Molti Comuni destinatari dei fondi per l’inclusione degli alunni con disabilità fisiche o sensoriali hanno utilizzato male i fondi affidati. Questi fondi servivano infatti per erogare il servizio di assistenza per l’autonomia e la comunicazione mediante l’affidamento a enti convenzionati sulla base di bandi che però non rispettano la normativa vigente in materia di disturbo dello spettro autistico. Non rispettano l’art 139 del decreto legislativo n. 112/98 così come l’art. 13, comma 3, della legge 5 febbraio 1992, n. 104 in cui è espressamente prescritta la specializzazione del personale adibito al servizio di assistenza per l’autonomia e la comunicazione. Il requisito della specializzazione è fondamentale perché gli allievi con autismo hanno difficoltà di comunicazione dovuta alla patologia organica (solitamente genetica) che gli impedisce, sia un buon livello di autonomia, sia la comunicazione in entrata e in uscita. Da decenni è stata dimostrata la falsità dell’ipotesi che questi allievi avessero la capacità di parlare e di ascoltare, ma non ne avessero la volontà (come nel mutismo elettivo).

A differenza di quanto succede per la disabilità della vista e dell’udito, per quest’ultimi esiste anche la possibilità di scelta tra traduttori Lis, List oppure oralisti. I bandi in questione, non riportano i requisiti necessari a definire la specializzazione della figura professionale che deve assistere i bambini con autismo e pertanto gli enti accreditati, non avendo obblighi specifici, assegnano personale che non risponde ai dettami della Legge 104/92. Di più: non possiede la specializzazione necessaria a garantire la continuità assistenziale basata sull’Analisi Applicata del Comportamento. Non garantisce continuità della Linea Guida n.21 del Ministero della Salute e delle Linee di indirizzo approvate in Conferenza Unificata nel 2012 così come confermate anche dall’aggiornamento del 10 maggio 2018, dalla legge 134 del 2015 e dall’art.60 dei Lea vigenti che lo ritengono un diritto.

Da tutto questo ne deriva la mancanza di interesse da parte degli enti accreditati di provvedere alla formazione specifica iniziale e permanente dei lavoratori.
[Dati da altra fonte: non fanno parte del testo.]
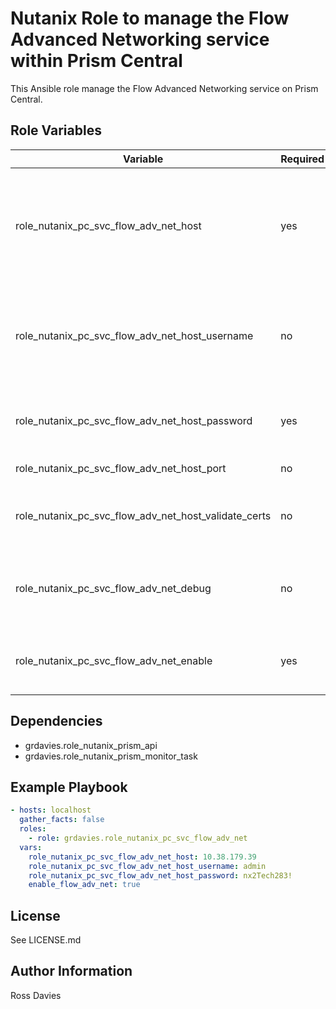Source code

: # Nutanix Role to manage the Flow Advanced Networking service within Prism Central

This Ansible role manage the Flow Advanced Networking service on Prism Central.

## Role Variables

| Variable                                               | Required | Default    | Choices                   | Comments                                                                                                     |
|--------------------------------------------------------|----------|------------|---------------------------|--------------------------------------------------------------------------------------------------------------|
| role_nutanix_pc_svc_flow_adv_net_host                  | yes      |            |                           | The IP address or FQDN for the Prism Centra) where you want to enable the service.                           |
| role_nutanix_pc_svc_flow_adv_net_host_username         | no       | "admin"    |                           | A valid username with appropriate rights to access the Nutanix API.                                          |
| role_nutanix_pc_svc_flow_adv_net_host_password         | yes      |            |                           | A valid password for the supplied username.                                                                  |
| role_nutanix_pc_svc_flow_adv_net_host_port             | no       | 9440       |                           | The Prism TCP port                                                                                           |
| role_nutanix_pc_svc_flow_adv_net_host_validate_certs   | no       | false      | true / false              | Whether to check if Prism UI certificates are valid.                                                         |
| role_nutanix_pc_svc_flow_adv_net_debug                 | no       | false      | true / false              | Whether to output variable contents for debugging purposes.                                                  |
| role_nutanix_pc_svc_flow_adv_net_enable                | yes      |            | true / false              | Set value to 'false' to enable Flow Advanced Networking.                                                     |

## Dependencies

- grdavies.role_nutanix_prism_api
- grdavies.role_nutanix_prism_monitor_task

## Example Playbook

```YAML
- hosts: localhost
  gather_facts: false
  roles:
    - role: grdavies.role_nutanix_pc_svc_flow_adv_net
  vars:
    role_nutanix_pc_svc_flow_adv_net_host: 10.38.179.39
    role_nutanix_pc_svc_flow_adv_net_host_username: admin
    role_nutanix_pc_svc_flow_adv_net_host_password: nx2Tech283!
    enable_flow_adv_net: true
```

## License

See LICENSE.md

## Author Information

Ross Davies

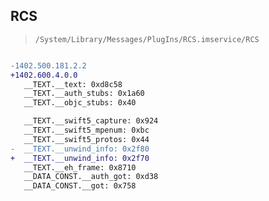 ## RCS

> `/System/Library/Messages/PlugIns/RCS.imservice/RCS`

```diff

-1402.500.181.2.2
+1402.600.4.0.0
   __TEXT.__text: 0xd8c58
   __TEXT.__auth_stubs: 0x1a60
   __TEXT.__objc_stubs: 0x40

   __TEXT.__swift5_capture: 0x924
   __TEXT.__swift5_mpenum: 0xbc
   __TEXT.__swift5_protos: 0x44
-  __TEXT.__unwind_info: 0x2f80
+  __TEXT.__unwind_info: 0x2f70
   __TEXT.__eh_frame: 0x8710
   __DATA_CONST.__auth_got: 0xd38
   __DATA_CONST.__got: 0x758

```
Se non si inseriscono questi riferimenti normativi, gli enti accreditati si sentono autorizzati a non dotarsi di personale specializzato in Aba. Le conseguenze? Il servizio erogato non risponde ai dettami normativi e in particolare non garantisce il diritto inviolabile all’educazione e all’istruzione dell’allievo con autismo. Un vero problema.

Cosa si può fare? Intanto i Comuni dovrebbero emettere nuovi bandi contenenti i requisiti necessari a definire la specializzazione della figura professionale che deve assistere i bambini e gli allievi con autismo. Così si garantirebbe la continuità assistenziale basata sull’Analisi Applicata del Comportamento e verrebbe così garantita dalla Linea Guida n.21 del Ministero della Salute e dalle Linee di indirizzo approvate in Conferenza Unificata nel 2012 così come confermate anche dall’aggiornamento del 10 maggio 2018. La legge 134 del 2015 e l’art.60 considerano questo un diritto.

Occorre inoltre sensibilizzare maggiormente i Dirigenti Scolastici riguardo la verifica dell’idoneità degli assistenti per l’autonomia e la comunicazione in particolare per quanto riguarda la specializzazione in Aba o altre strategie educative raccomandate nella Linea Guida 21 in modo da garantire la continuità terapeutica sulla base della scelta della famiglia”.